» **Problem requirements**:
Which lines in the data below contain the string "begin"? Show each one.
══ Excerpted data ══
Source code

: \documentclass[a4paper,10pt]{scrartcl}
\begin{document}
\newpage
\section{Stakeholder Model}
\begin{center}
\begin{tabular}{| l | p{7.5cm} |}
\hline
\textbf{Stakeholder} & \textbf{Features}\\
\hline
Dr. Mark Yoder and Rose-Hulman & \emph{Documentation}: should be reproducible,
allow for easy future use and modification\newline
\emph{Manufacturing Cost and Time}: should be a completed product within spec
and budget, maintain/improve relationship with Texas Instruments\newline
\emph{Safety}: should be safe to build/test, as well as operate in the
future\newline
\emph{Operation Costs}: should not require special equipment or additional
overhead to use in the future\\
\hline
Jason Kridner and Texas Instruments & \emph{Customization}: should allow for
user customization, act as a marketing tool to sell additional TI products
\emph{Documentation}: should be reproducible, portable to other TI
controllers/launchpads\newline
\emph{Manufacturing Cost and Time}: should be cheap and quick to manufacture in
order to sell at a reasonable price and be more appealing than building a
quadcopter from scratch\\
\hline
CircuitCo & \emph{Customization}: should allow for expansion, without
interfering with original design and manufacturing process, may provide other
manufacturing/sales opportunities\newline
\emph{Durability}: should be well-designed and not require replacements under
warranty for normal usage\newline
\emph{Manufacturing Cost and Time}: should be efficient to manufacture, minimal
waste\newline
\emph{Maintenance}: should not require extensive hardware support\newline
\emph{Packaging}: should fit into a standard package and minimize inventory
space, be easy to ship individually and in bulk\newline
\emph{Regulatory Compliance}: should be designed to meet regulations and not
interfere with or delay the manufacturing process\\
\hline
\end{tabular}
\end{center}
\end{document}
═══
══ Excerpted data ══
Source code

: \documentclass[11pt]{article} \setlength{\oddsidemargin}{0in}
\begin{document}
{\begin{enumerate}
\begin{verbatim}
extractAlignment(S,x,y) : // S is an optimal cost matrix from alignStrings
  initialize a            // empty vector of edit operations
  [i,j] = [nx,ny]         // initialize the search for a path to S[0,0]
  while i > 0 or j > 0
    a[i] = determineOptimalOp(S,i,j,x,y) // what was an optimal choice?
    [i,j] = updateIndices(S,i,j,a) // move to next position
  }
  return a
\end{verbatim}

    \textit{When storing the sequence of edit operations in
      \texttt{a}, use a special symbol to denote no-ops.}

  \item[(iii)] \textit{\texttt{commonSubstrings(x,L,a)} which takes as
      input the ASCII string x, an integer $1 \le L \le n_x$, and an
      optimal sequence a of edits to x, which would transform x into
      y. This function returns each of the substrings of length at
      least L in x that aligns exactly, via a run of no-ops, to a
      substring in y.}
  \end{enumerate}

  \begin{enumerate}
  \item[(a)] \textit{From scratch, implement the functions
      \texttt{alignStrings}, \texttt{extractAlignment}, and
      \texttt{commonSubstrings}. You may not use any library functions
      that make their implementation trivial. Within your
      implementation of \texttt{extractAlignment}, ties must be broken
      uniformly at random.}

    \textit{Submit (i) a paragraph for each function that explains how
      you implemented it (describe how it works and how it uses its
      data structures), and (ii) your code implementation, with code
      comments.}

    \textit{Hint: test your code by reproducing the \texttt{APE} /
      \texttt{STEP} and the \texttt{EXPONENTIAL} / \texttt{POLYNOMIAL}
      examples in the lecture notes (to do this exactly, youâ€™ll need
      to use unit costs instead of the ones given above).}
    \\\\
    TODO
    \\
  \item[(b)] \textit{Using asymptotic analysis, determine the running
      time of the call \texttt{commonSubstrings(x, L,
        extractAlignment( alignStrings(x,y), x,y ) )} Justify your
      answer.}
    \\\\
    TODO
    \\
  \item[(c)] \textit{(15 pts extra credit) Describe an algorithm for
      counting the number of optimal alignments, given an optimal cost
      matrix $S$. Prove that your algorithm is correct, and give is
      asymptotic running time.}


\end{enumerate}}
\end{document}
═══
» **Response**:
\begin{document}
\begin{center}
\begin{tabular}{| l | p{7.5cm} |}
\begin{document}
{\begin{enumerate}
\begin{verbatim}
  \begin{enumerate}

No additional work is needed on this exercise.